- Exercise objective -
Transcribe, word for word, all of the entries below, and exclude any pictures from the copy.

- Records supplied -
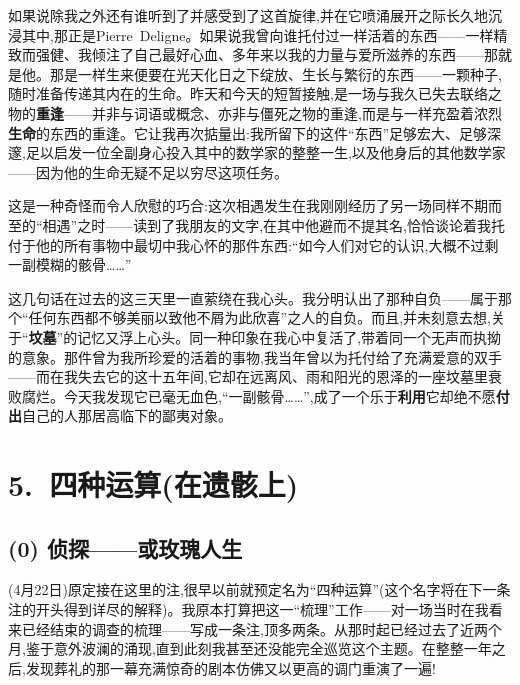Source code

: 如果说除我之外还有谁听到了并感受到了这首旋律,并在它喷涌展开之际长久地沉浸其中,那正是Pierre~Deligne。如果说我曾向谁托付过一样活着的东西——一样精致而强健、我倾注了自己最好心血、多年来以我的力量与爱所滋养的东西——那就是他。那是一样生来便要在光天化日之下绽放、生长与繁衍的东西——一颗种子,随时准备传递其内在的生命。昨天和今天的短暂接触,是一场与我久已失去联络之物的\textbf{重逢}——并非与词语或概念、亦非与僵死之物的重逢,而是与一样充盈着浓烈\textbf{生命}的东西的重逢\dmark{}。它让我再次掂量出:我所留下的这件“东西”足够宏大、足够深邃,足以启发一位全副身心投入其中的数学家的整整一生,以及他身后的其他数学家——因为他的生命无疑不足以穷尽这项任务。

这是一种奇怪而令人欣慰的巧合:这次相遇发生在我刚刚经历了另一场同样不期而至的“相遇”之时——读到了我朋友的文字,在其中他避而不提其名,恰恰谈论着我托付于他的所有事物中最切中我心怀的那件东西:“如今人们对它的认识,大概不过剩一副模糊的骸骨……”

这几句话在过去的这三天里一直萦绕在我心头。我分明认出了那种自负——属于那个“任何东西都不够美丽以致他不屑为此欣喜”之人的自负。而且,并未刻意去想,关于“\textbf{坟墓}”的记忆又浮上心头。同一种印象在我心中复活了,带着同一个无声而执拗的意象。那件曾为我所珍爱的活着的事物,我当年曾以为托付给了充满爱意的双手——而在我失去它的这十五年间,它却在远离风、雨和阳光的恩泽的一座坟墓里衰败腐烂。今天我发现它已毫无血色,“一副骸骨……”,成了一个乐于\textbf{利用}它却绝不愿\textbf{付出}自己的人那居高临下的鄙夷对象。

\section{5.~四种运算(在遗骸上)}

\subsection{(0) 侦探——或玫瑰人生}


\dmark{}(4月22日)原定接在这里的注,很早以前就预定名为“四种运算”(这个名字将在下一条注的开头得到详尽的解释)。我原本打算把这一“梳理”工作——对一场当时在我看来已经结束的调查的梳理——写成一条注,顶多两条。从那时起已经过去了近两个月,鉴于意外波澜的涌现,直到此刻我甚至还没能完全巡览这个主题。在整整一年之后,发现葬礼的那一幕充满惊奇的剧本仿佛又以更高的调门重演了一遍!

- Output for this exercise -
Source code

: 如果说除我之外还有谁听到了并感受到了这首旋律,并在它喷涌展开之际长久地沉浸其中,那正是Pierre~Deligne。如果说我曾向谁托付过一样活着的东西——一样精致而强健、我倾注了自己最好心血、多年来以我的力量与爱所滋养的东西——那就是他。那是一样生来便要在光天化日之下绽放、生长与繁衍的东西——一颗种子,随时准备传递其内在的生命。昨天和今天的短暂接触,是一场与我久已失去联络之物的\textbf{重逢}——并非与词语或概念、亦非与僵死之物的重逢,而是与一样充盈着浓烈\textbf{生命}的东西的重逢\dmark{}。它让我再次掂量出:我所留下的这件“东西”足够宏大、足够深邃,足以启发一位全副身心投入其中的数学家的整整一生,以及他身后的其他数学家——因为他的生命无疑不足以穷尽这项任务。

这是一种奇怪而令人欣慰的巧合:这次相遇发生在我刚刚经历了另一场同样不期而至的“相遇”之时——读到了我朋友的文字,在其中他避而不提其名,恰恰谈论着我托付于他的所有事物中最切中我心怀的那件东西:“如今人们对它的认识,大概不过剩一副模糊的骸骨……”

这几句话在过去的这三天里一直萦绕在我心头。我分明认出了那种自负——属于那个“任何东西都不够美丽以致他不屑为此欣喜”之人的自负。而且,并未刻意去想,关于“\textbf{坟墓}”的记忆又浮上心头。同一种印象在我心中复活了,带着同一个无声而执拗的意象。那件曾为我所珍爱的活着的事物,我当年曾以为托付给了充满爱意的双手——而在我失去它的这十五年间,它却在远离风、雨和阳光的恩泽的一座坟墓里衰败腐烂。今天我发现它已毫无血色,“一副骸骨……”,成了一个乐于\textbf{利用}它却绝不愿\textbf{付出}自己的人那居高临下的鄙夷对象。

\section{5.~四种运算(在遗骸上)}

\subsection{(0) 侦探——或玫瑰人生}


\dmark{}(4月22日)原定接在这里的注,很早以前就预定名为“四种运算”(这个名字将在下一条注的开头得到详尽的解释)。我原本打算把这一“梳理”工作——对一场当时在我看来已经结束的调查的梳理——写成一条注,顶多两条。从那时起已经过去了近两个月,鉴于意外波澜的涌现,直到此刻我甚至还没能完全巡览这个主题。在整整一年之后,发现葬礼的那一幕充满惊奇的剧本仿佛又以更高的调门重演了一遍!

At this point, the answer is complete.